In einer für alle Beteiligten in Erinnerung bleibenden Hinrundennachholpartie der Fußball-Landesliga Nord gegen den SV Eintracht Salzwedel, konnte die SG Handwerk nach einer für den Hausherren ernüchternden ersten Hälfte eine sicher geglaubte Niederlage noch in einen sehr moralgeprägten 5:3 (0:3)-Sieg umwandeln. Während Benecke (11.), Weiß (30., Foulelfmeter) und Komnick (43.) für die Gäste trafen, waren Lindner (53.), Brockel (53.), Spahija (65.), Wolff (78., Foulelfmeter) und Bauer (91.) für den Gastgeber erfolgreich.

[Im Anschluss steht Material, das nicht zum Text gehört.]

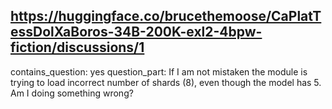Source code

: ## https://huggingface.co/brucethemoose/CaPlatTessDolXaBoros-34B-200K-exl2-4bpw-fiction/discussions/1

contains_question: yes
question_part: If I am not mistaken the module is trying to load incorrect number of shards (8), even though the model has 5. Am I doing something wrong?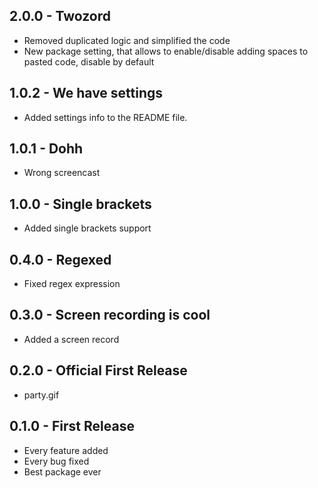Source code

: ## 2.0.0 - Twozord
* Removed duplicated logic and simplified the code
* New package setting, that allows to enable/disable adding spaces to pasted code, disable by default
## 1.0.2 - We have settings
* Added settings info to the README file.
## 1.0.1 - Dohh
* Wrong screencast
## 1.0.0 - Single brackets
* Added single brackets support
## 0.4.0 - Regexed
* Fixed regex expression

## 0.3.0 - Screen recording is cool
* Added a screen record

## 0.2.0 - Official First Release
* party.gif

## 0.1.0 - First Release
* Every feature added
* Every bug fixed
* Best package ever
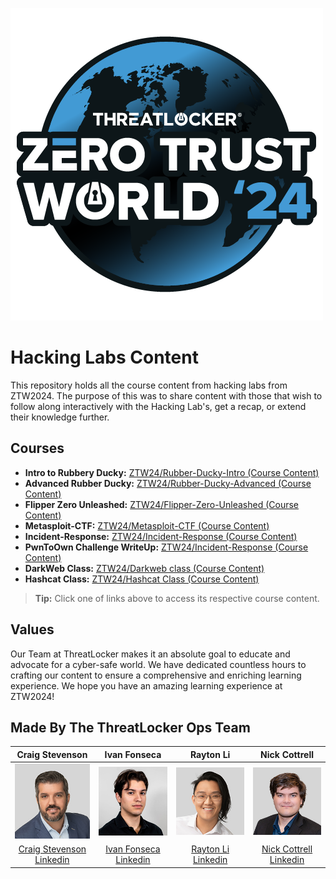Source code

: ![ZTW Logo](Assets/Hacking_Labs_graphics_ztw_full_1.png)

# Hacking Labs Content

This repository holds all the course content from hacking labs from ZTW2024.
The purpose of this was to share content with those that wish to follow along
interactively with the Hacking Lab's, get a recap, or extend their knowledge further.

## Courses

* **Intro to Rubbery Ducky:** [ZTW24/Rubber-Ducky-Intro (Course Content)](Rubber-Ducky-Intro/README.md)
* **Advanced Rubber Ducky:** [ZTW24/Rubber-Ducky-Advanced (Course Content)](Rubber-Ducky-Advanced/README.md)
* **Flipper Zero Unleashed:** [ZTW24/Flipper-Zero-Unleashed (Course Content)](Flipper-Zero-Unleashed/README.md)
* **Metasploit-CTF:**  [ZTW24/Metasploit-CTF (Course Content)](Metasploit-CTF/README.md)
* **Incident-Response:** [ZTW24/Incident-Response (Course Content)](Incident-Response/README.md)
* **PwnToOwn Challenge WriteUp:** [ZTW24/Incident-Response (Course Content)](/PwnToOwn/ReadMe.md)
* **DarkWeb Class:** [ZTW24/Darkweb class (Course Content)](Darkweb/Readme.md)
* **Hashcat Class:** [ZTW24/Hashcat Class (Course Content)](HashCat/Readme.md)

> **Tip:** Click one of links above to access its respective course content.

## Values

Our Team at ThreatLocker makes it an absolute goal to educate and advocate for
a cyber-safe world. We have dedicated countless hours to crafting our content
to ensure a comprehensive and enriching learning experience. We hope you have an
amazing learning experience at ZTW2024!

## Made By The ThreatLocker Ops Team

|                               Craig Stevenson                               |                                 Ivan Fonseca                                 |                          Rayton Li                           |                                   Nick Cottrell                                    |
| :-------------------------------------------------------------------------: | :--------------------------------------------------------------------------: | :----------------------------------------------------------: | :--------------------------------------------------------------------------------: |
|        ![Craig Stevenson HEADSHOT](Assets/HeadShots/Craig_200px.jpg)        |          ![Ivan Fonseca HEADSHOT](Assets/HeadShots/Ivan_200px.jpg)           |   ![Rayton Li HEADSHOT](Assets/HeadShots/Rayton_200px.jpg)   |            ![Nick Cottrell HEADSHOT](Assets/HeadShots/Nick_C_200px.jpg)            |
| [Craig Stevenson Linkedin](https://www.linkedin.com/in/craig-stevenson-hq/) | [Ivan Fonseca Linkedin](https://www.linkedin.com/in/ivan-fonseca-64139222b/) | [Rayton Li Linkedin](https://www.linkedin.com/in/rayton-li/) | [Nick Cottrell Linkedin](https://www.linkedin.com/in/nicholas-cottrell-083564165/) |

Neue Neustadt. Die SG Handwerk wirkte sehr selbstbewusst, wollte von Anfang an Salzwedel bespielen und schnürte den Gegner in dessen Hälfte ein. Doch die erste halbe Chance nutzte Benecke für die Altmärker zur überraschenden Führung. Handwerk wirkte danach weiter bemüht, konnte auch durch Berlin (12.) und Hauer (15.) gute Möglichkeiten verzeichnen. Doch weiter traf nur der Gast. Nach Foul von Belé an Benecke zeigte Schiedsrichter Bree auf den Punkt. Weiß ließ sich diese Chance zum 0:2 nicht nehmen.

Doch es kam noch schlimmer für die SGH. Nachdem Denecke im eigenen Fünfmeterraum mit dem Ball ausrutschte, ließ sich Torjäger Komnick nicht lange bitten und traf für Salzwedel zum überraschenden 3:0-Pausenstand.

Obwohl schier hoffnungslos in Rückstand liegend, merkte man den Ellrott-Schützlingen nach der Pause an, dass sie sich längst noch nicht aufgegeben hatten. Die Belohnung für ihre Angriffsbemühungen bekamen die Handwerker in der 53. Minute, als Lindner durch Spahija freigespielt wurde und dieser überlegt zum 1:3 einschob. Handwerk blieb nun am Drücker und konnte durch einen Distanzschuss von Brockel nur fünf Minuten später auf 2:3 verkürzen. Salzwedel wirkte fortan wie gelähmt und hatte nach dem Ausgleich (65.) durch Spahijas neunten Saisontreffer nichts mehr entgegenzusetzen.

Der Gastgeber spielte wie entfesselt und erzwang in der 78. Minute durch Wolff vom Punkt die Führung. Zuvor wurde Liedtke nach schöner Einzelleistung im Strafraum von den Beinen geholt. Die Gäste wollten dann nur noch so schnell wie möglich vom Platz, da Handwerk unermüdlich weiter das Tor der Eintracht bespielte. Mit dem 5:3 durch Bauer in der Nachspielzeit konnte die SGH einen letzten Akzent in einer furiosen Partie setzen.

SG Handwerk: Denecke – Petersdorf, Belé, Lindner, Brockel, Hauer, Sohmann, Avdyli (74. Liedtke), Spahija, Wolff (79. Hein), Berlin (88. Bauer).